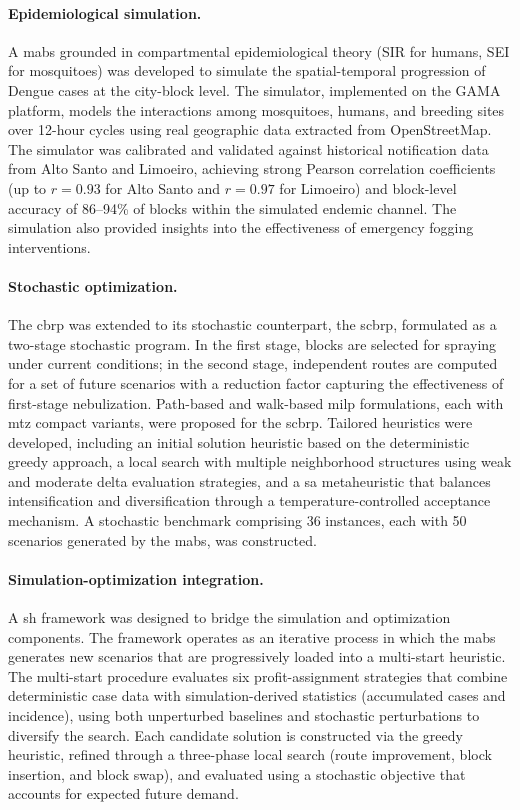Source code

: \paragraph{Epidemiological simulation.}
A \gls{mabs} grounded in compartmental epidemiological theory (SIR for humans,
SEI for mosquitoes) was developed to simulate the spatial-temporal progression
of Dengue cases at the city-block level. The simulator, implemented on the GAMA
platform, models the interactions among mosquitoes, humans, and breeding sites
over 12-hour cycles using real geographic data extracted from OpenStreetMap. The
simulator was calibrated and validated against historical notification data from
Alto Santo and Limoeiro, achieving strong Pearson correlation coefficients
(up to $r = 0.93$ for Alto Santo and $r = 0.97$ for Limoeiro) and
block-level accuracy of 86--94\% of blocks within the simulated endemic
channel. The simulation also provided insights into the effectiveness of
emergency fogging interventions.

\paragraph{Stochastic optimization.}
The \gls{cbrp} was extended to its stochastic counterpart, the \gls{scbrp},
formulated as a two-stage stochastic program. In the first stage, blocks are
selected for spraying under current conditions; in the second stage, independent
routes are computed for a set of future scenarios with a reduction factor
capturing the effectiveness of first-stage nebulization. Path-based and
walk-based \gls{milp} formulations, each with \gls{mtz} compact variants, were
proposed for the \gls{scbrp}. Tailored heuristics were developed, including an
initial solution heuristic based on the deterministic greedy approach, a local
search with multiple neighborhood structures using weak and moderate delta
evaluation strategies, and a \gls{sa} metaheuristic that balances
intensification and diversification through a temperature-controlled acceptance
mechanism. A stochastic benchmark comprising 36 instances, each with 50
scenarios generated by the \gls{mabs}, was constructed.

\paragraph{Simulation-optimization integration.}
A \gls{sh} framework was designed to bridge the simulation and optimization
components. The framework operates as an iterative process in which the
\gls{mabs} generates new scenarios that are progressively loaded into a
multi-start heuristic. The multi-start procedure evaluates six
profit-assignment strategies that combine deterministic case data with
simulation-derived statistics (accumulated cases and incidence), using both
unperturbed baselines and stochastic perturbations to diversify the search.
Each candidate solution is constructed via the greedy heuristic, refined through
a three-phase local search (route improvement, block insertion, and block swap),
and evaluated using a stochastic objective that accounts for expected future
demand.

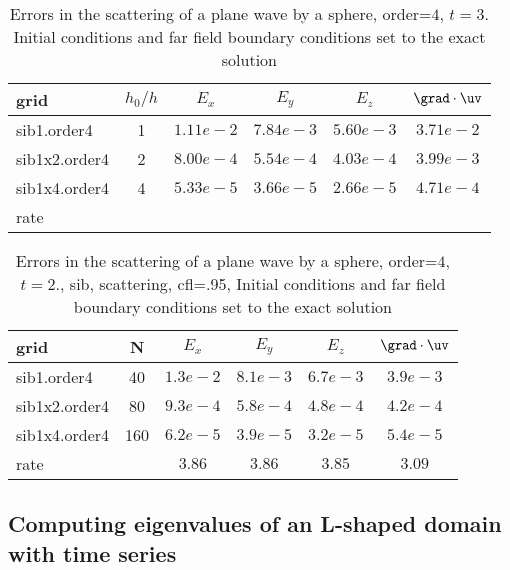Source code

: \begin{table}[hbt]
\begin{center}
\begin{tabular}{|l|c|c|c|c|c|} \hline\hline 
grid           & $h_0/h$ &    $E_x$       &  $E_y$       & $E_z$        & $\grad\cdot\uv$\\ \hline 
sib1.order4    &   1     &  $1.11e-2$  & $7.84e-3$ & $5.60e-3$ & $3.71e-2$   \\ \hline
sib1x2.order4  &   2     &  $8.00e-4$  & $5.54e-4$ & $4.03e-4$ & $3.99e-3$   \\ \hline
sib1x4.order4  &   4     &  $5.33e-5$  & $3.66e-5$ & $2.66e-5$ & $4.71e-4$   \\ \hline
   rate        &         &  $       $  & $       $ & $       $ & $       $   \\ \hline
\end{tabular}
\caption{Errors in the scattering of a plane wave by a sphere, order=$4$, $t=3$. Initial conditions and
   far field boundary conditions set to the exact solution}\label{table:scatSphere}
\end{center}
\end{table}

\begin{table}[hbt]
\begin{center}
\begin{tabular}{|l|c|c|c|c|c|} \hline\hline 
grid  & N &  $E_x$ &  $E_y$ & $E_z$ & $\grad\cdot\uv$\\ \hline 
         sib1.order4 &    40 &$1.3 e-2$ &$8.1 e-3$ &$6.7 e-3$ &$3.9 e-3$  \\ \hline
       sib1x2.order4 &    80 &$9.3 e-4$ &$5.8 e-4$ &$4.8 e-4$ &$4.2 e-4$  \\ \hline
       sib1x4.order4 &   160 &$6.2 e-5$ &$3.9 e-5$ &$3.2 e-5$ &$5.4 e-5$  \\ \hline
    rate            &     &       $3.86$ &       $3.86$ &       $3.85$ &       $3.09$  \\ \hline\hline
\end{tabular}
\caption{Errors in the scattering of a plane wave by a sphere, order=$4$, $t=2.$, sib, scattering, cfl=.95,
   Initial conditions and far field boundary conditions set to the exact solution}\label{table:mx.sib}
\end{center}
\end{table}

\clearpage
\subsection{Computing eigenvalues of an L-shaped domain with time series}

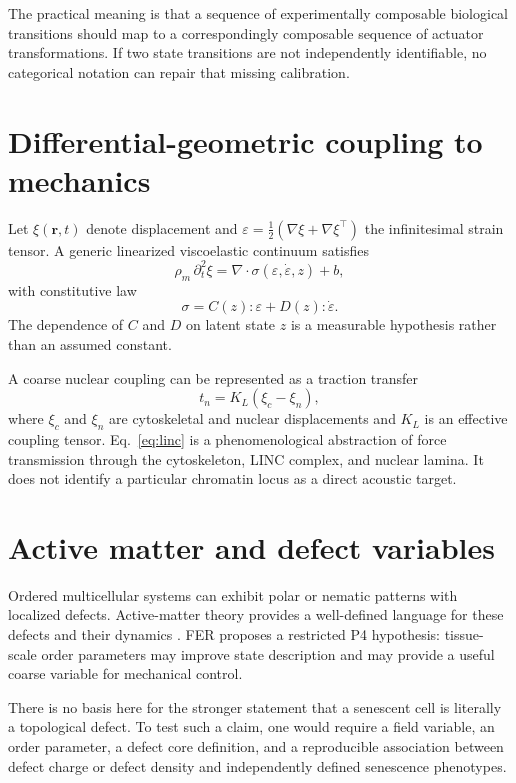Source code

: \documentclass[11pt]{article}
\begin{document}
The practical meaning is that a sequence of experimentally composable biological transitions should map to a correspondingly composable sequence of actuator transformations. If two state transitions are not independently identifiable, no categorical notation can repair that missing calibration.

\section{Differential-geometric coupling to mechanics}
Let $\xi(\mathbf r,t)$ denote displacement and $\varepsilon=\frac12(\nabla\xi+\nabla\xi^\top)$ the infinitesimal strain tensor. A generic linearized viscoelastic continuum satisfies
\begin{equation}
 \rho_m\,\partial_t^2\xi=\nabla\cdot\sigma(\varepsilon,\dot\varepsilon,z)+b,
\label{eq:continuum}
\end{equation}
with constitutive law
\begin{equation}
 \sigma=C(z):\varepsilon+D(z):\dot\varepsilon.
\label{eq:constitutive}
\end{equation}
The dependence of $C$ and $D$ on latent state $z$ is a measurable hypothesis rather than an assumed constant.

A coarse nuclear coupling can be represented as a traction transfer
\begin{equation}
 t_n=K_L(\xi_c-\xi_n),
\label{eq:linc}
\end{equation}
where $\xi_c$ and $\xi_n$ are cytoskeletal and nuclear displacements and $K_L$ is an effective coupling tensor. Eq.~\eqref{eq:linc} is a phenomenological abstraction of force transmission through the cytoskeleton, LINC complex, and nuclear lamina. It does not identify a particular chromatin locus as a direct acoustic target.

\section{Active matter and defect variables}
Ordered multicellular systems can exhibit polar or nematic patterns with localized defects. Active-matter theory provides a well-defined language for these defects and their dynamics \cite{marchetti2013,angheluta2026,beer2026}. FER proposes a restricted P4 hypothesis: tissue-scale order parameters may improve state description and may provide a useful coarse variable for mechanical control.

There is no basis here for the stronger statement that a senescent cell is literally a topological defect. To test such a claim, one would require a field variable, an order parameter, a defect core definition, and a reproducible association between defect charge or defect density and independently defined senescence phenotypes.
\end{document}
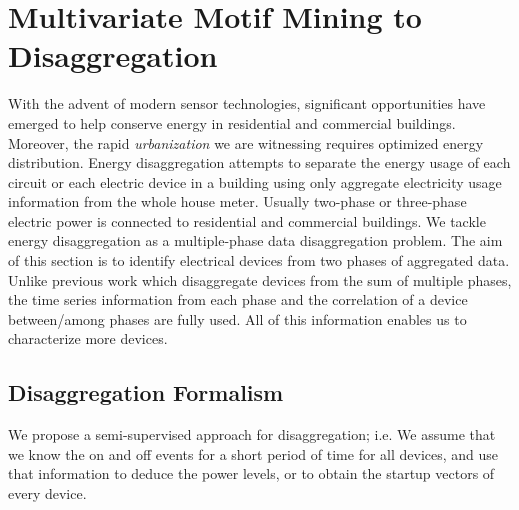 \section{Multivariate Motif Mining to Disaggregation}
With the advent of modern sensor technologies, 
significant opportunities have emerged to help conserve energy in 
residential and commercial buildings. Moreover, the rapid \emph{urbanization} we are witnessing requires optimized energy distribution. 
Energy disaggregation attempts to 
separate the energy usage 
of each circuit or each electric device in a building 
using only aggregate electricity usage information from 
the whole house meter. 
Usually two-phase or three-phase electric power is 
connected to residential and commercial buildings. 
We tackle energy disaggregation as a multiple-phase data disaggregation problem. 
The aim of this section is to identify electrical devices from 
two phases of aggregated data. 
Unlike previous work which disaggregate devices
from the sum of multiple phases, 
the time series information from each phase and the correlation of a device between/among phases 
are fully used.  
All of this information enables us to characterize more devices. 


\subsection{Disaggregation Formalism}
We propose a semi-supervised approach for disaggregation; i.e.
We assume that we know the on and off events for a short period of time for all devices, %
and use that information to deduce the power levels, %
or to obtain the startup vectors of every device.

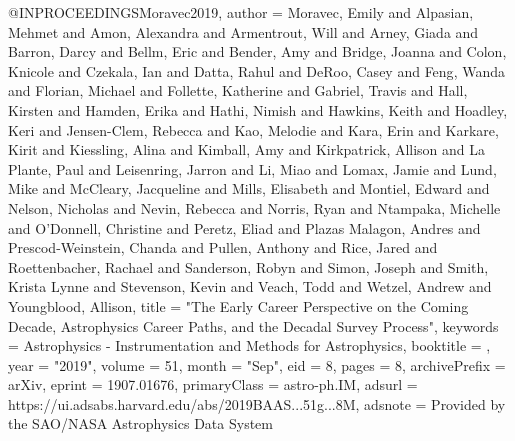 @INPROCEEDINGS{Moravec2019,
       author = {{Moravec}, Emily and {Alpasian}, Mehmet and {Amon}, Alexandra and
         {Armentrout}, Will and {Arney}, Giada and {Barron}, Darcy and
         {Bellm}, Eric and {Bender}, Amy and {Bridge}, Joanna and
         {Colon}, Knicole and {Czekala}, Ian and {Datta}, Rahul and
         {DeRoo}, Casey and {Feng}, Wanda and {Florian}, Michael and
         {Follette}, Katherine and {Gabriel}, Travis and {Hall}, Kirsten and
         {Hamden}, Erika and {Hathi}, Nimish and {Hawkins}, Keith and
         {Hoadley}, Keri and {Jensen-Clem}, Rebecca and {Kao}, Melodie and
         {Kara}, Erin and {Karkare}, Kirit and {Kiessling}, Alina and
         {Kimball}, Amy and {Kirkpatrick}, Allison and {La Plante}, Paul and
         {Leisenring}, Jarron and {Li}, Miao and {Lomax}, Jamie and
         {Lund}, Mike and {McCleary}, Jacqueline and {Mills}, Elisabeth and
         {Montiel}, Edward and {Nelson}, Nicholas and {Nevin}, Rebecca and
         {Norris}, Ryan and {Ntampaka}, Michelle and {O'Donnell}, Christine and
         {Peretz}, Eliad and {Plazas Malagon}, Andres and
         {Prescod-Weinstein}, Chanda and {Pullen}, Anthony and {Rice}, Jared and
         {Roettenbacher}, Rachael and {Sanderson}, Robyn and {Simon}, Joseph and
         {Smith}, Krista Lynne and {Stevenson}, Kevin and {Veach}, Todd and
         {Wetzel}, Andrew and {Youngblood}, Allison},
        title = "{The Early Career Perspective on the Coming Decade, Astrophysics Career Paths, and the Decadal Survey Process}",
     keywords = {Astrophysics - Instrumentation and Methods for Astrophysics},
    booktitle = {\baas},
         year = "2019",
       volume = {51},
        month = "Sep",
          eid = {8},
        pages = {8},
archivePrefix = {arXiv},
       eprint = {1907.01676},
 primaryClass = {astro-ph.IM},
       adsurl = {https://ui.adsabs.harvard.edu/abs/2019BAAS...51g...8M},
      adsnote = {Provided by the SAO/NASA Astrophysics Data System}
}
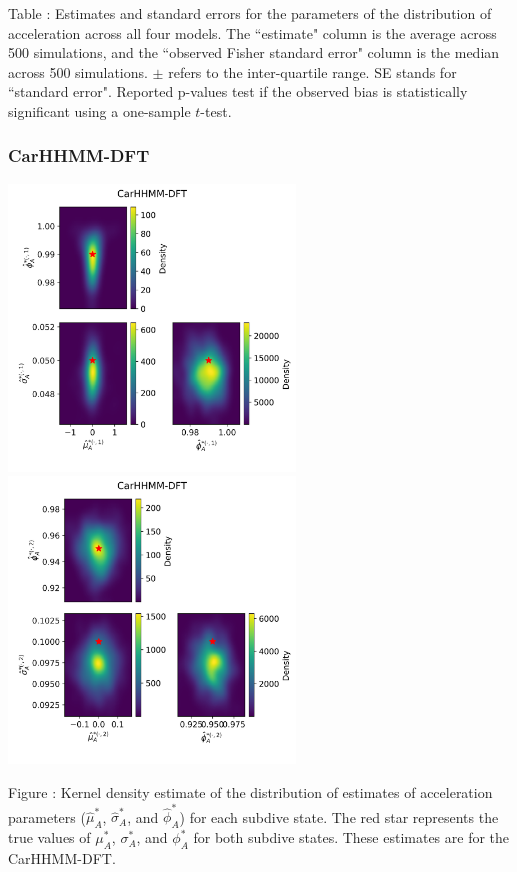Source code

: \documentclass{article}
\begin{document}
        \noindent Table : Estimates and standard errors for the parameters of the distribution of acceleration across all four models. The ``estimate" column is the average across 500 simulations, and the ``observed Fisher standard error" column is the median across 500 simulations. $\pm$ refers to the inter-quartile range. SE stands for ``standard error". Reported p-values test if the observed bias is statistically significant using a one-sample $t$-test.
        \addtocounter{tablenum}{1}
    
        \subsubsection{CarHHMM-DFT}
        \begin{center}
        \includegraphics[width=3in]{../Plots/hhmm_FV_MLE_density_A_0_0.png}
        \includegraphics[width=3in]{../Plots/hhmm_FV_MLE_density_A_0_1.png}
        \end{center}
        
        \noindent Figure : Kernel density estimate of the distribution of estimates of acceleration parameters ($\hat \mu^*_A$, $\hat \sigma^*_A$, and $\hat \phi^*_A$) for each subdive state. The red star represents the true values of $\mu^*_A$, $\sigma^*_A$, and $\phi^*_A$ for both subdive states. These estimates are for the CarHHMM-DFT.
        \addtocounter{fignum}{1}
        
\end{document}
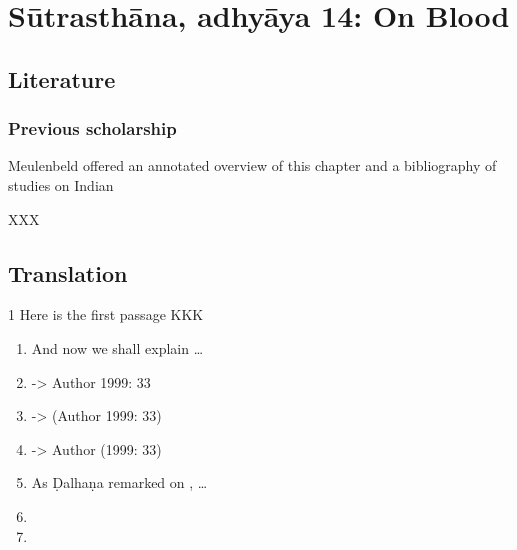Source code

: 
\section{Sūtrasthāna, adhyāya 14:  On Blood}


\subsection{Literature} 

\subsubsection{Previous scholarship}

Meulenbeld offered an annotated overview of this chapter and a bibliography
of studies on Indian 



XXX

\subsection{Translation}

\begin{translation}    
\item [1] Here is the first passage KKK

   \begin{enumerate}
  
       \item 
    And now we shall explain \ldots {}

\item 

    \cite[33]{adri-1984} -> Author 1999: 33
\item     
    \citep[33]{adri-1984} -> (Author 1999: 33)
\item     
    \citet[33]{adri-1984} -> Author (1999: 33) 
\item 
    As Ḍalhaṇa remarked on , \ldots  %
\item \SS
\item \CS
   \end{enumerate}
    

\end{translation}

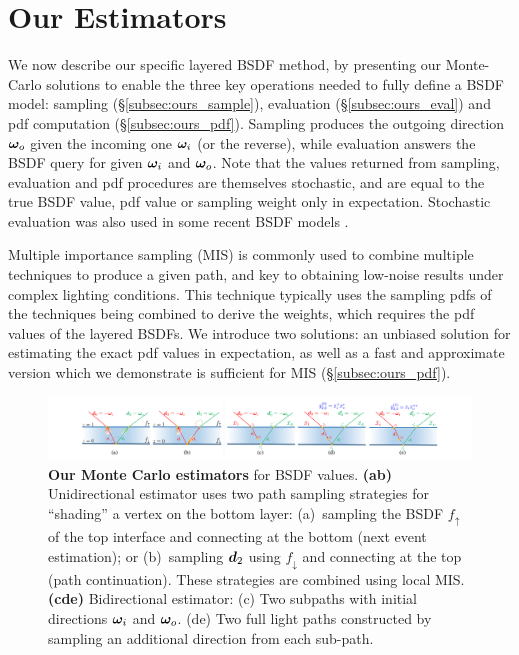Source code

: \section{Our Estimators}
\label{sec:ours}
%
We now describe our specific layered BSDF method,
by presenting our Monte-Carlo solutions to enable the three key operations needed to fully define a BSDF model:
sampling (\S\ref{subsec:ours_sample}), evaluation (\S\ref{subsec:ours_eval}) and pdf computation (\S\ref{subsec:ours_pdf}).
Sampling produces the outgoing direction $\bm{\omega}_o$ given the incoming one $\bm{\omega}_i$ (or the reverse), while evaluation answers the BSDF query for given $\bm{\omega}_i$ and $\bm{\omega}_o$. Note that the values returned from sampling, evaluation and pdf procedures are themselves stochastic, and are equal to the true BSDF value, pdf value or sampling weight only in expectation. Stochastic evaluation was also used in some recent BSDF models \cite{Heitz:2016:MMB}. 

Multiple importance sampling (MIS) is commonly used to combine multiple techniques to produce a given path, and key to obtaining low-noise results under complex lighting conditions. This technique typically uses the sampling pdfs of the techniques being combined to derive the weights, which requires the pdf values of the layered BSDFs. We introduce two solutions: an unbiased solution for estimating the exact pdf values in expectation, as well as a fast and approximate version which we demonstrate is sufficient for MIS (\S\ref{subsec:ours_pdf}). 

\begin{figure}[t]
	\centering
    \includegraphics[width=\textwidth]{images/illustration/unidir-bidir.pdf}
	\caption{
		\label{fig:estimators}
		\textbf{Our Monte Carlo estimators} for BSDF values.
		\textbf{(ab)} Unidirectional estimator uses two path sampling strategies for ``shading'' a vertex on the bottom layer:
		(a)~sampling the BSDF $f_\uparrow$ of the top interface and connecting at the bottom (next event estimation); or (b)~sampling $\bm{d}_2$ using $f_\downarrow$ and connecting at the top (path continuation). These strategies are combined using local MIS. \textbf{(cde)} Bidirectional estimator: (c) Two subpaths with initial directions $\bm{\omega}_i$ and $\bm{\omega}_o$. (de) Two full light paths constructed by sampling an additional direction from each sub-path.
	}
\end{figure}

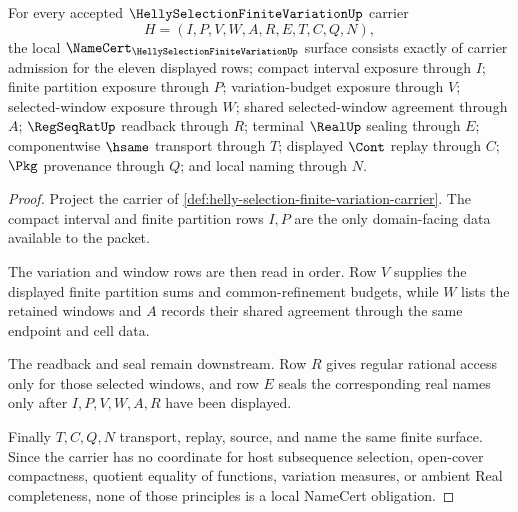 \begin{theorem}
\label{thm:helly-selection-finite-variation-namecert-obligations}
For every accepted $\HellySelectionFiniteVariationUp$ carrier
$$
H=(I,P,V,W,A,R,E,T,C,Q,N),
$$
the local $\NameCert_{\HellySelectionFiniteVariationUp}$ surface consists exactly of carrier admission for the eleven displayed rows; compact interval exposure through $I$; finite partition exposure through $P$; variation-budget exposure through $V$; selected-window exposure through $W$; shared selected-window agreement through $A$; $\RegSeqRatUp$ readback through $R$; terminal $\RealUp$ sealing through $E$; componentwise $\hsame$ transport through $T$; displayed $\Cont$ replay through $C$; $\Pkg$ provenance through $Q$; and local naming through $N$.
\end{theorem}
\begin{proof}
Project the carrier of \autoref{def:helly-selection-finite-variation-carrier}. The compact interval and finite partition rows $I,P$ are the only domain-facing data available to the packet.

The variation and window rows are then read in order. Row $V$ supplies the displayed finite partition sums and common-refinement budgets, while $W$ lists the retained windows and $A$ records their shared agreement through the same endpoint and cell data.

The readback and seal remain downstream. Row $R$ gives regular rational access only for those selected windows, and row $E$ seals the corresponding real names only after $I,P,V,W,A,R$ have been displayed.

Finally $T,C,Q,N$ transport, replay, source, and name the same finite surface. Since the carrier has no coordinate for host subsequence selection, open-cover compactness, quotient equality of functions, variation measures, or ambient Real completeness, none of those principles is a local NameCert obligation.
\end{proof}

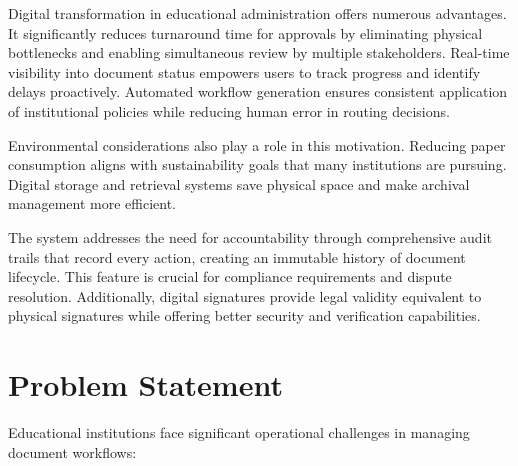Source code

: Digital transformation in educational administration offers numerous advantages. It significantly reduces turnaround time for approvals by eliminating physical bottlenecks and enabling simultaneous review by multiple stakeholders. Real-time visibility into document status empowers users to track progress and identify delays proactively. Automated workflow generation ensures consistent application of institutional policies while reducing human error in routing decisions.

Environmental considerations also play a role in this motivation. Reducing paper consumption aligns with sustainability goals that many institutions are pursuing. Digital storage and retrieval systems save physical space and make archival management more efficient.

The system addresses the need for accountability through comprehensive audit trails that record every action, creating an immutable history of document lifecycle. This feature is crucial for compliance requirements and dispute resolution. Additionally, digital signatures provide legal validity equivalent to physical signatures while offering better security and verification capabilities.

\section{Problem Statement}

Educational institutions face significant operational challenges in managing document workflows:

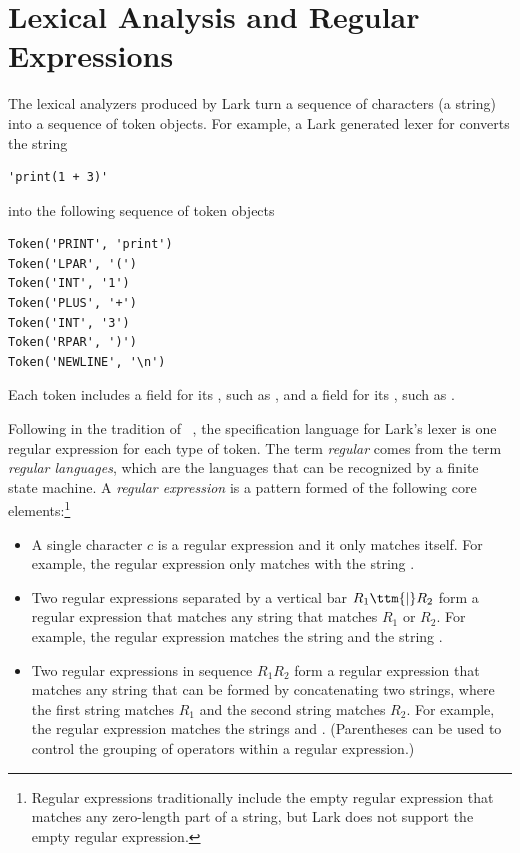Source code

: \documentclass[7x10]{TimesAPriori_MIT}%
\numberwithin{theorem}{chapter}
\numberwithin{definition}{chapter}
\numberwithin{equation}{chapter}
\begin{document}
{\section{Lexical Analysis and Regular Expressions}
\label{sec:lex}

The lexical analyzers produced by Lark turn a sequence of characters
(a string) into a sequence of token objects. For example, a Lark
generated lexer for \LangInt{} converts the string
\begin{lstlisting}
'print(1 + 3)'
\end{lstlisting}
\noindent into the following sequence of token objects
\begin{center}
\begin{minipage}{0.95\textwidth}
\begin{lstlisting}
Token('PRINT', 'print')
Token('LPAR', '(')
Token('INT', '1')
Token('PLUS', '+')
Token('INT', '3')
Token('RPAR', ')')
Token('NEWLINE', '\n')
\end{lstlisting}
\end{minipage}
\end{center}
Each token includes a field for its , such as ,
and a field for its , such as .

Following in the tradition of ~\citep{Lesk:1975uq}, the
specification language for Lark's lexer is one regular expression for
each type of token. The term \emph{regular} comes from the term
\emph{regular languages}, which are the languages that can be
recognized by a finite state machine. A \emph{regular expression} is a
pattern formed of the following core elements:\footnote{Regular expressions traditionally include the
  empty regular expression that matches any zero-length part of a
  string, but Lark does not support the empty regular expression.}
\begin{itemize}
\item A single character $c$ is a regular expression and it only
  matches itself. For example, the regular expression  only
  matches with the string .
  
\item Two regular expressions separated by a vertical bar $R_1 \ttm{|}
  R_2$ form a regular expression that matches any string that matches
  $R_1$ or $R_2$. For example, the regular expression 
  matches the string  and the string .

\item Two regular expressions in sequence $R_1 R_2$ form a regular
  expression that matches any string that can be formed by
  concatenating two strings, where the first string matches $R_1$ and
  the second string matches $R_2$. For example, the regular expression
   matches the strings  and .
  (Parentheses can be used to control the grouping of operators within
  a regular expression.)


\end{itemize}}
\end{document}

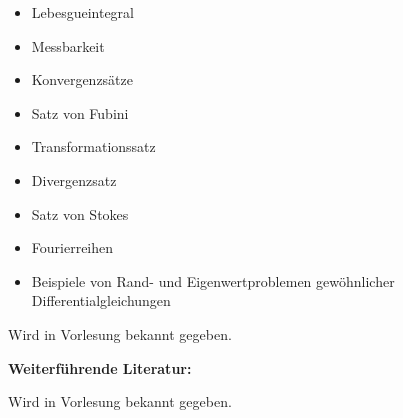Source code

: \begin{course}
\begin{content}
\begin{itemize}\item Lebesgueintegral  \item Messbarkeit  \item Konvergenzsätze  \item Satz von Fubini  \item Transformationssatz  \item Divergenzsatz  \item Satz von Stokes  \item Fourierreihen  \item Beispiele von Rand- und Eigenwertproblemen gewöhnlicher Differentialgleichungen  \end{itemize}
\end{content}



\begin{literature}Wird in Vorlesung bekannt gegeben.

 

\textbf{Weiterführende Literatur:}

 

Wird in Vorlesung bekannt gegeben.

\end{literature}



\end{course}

☆ ☆ ☆

* [Problem to solve]
Looking at the data above, work out how many lines contain "estimate" and answer with the figure only.

* [Answer]
2